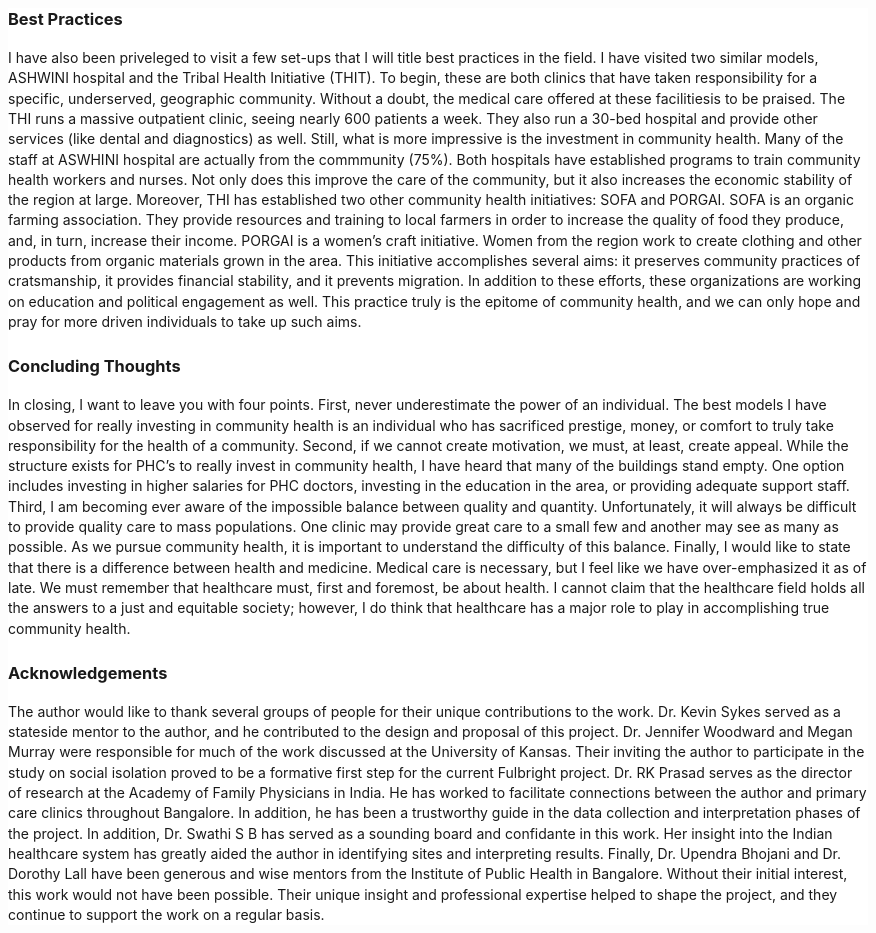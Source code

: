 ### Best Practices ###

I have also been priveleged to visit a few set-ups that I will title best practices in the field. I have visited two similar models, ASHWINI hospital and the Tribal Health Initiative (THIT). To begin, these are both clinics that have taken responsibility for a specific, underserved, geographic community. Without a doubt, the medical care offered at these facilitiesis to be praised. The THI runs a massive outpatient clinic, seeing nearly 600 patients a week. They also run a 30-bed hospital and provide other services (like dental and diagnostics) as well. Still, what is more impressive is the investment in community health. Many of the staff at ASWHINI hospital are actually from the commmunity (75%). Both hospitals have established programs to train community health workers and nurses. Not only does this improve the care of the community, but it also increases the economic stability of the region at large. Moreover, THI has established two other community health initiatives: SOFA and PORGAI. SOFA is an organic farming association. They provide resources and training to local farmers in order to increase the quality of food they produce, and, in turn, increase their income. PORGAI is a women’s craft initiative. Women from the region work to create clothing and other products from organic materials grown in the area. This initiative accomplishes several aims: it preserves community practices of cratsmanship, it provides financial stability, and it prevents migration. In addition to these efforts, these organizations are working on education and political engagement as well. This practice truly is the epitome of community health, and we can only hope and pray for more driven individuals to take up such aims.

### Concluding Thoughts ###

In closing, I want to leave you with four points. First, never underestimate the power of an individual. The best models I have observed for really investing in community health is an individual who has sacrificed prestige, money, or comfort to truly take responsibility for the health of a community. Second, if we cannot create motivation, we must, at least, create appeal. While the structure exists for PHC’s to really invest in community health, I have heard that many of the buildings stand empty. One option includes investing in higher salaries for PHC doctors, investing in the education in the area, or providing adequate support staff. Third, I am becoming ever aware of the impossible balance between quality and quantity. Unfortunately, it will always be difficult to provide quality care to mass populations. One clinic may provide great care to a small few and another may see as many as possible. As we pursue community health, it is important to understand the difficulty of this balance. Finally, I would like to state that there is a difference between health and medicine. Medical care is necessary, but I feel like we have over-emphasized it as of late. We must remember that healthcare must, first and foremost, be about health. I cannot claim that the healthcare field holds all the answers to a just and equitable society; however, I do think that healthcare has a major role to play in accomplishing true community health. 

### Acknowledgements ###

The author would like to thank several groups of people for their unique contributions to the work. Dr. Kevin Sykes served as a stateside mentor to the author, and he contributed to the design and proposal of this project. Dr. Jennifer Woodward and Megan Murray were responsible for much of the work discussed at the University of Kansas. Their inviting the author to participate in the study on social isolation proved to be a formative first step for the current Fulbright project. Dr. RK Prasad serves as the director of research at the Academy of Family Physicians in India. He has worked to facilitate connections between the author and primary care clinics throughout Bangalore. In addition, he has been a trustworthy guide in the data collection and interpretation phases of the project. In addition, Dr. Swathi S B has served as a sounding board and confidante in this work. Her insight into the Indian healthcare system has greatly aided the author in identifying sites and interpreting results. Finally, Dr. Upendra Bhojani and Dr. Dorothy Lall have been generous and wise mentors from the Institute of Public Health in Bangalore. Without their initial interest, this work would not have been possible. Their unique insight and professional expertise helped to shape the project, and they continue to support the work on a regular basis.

#### Task statement
Restate the material above word for word, omitting the pictures.

#### Expected output
Source code

: ### Best Practices ###

I have also been priveleged to visit a few set-ups that I will title best practices in the field. I have visited two similar models, ASHWINI hospital and the Tribal Health Initiative (THIT). To begin, these are both clinics that have taken responsibility for a specific, underserved, geographic community. Without a doubt, the medical care offered at these facilitiesis to be praised. The THI runs a massive outpatient clinic, seeing nearly 600 patients a week. They also run a 30-bed hospital and provide other services (like dental and diagnostics) as well. Still, what is more impressive is the investment in community health. Many of the staff at ASWHINI hospital are actually from the commmunity (75%). Both hospitals have established programs to train community health workers and nurses. Not only does this improve the care of the community, but it also increases the economic stability of the region at large. Moreover, THI has established two other community health initiatives: SOFA and PORGAI. SOFA is an organic farming association. They provide resources and training to local farmers in order to increase the quality of food they produce, and, in turn, increase their income. PORGAI is a women’s craft initiative. Women from the region work to create clothing and other products from organic materials grown in the area. This initiative accomplishes several aims: it preserves community practices of cratsmanship, it provides financial stability, and it prevents migration. In addition to these efforts, these organizations are working on education and political engagement as well. This practice truly is the epitome of community health, and we can only hope and pray for more driven individuals to take up such aims.

### Concluding Thoughts ###

In closing, I want to leave you with four points. First, never underestimate the power of an individual. The best models I have observed for really investing in community health is an individual who has sacrificed prestige, money, or comfort to truly take responsibility for the health of a community. Second, if we cannot create motivation, we must, at least, create appeal. While the structure exists for PHC’s to really invest in community health, I have heard that many of the buildings stand empty. One option includes investing in higher salaries for PHC doctors, investing in the education in the area, or providing adequate support staff. Third, I am becoming ever aware of the impossible balance between quality and quantity. Unfortunately, it will always be difficult to provide quality care to mass populations. One clinic may provide great care to a small few and another may see as many as possible. As we pursue community health, it is important to understand the difficulty of this balance. Finally, I would like to state that there is a difference between health and medicine. Medical care is necessary, but I feel like we have over-emphasized it as of late. We must remember that healthcare must, first and foremost, be about health. I cannot claim that the healthcare field holds all the answers to a just and equitable society; however, I do think that healthcare has a major role to play in accomplishing true community health. 

### Acknowledgements ###

The author would like to thank several groups of people for their unique contributions to the work. Dr. Kevin Sykes served as a stateside mentor to the author, and he contributed to the design and proposal of this project. Dr. Jennifer Woodward and Megan Murray were responsible for much of the work discussed at the University of Kansas. Their inviting the author to participate in the study on social isolation proved to be a formative first step for the current Fulbright project. Dr. RK Prasad serves as the director of research at the Academy of Family Physicians in India. He has worked to facilitate connections between the author and primary care clinics throughout Bangalore. In addition, he has been a trustworthy guide in the data collection and interpretation phases of the project. In addition, Dr. Swathi S B has served as a sounding board and confidante in this work. Her insight into the Indian healthcare system has greatly aided the author in identifying sites and interpreting results. Finally, Dr. Upendra Bhojani and Dr. Dorothy Lall have been generous and wise mentors from the Institute of Public Health in Bangalore. Without their initial interest, this work would not have been possible. Their unique insight and professional expertise helped to shape the project, and they continue to support the work on a regular basis.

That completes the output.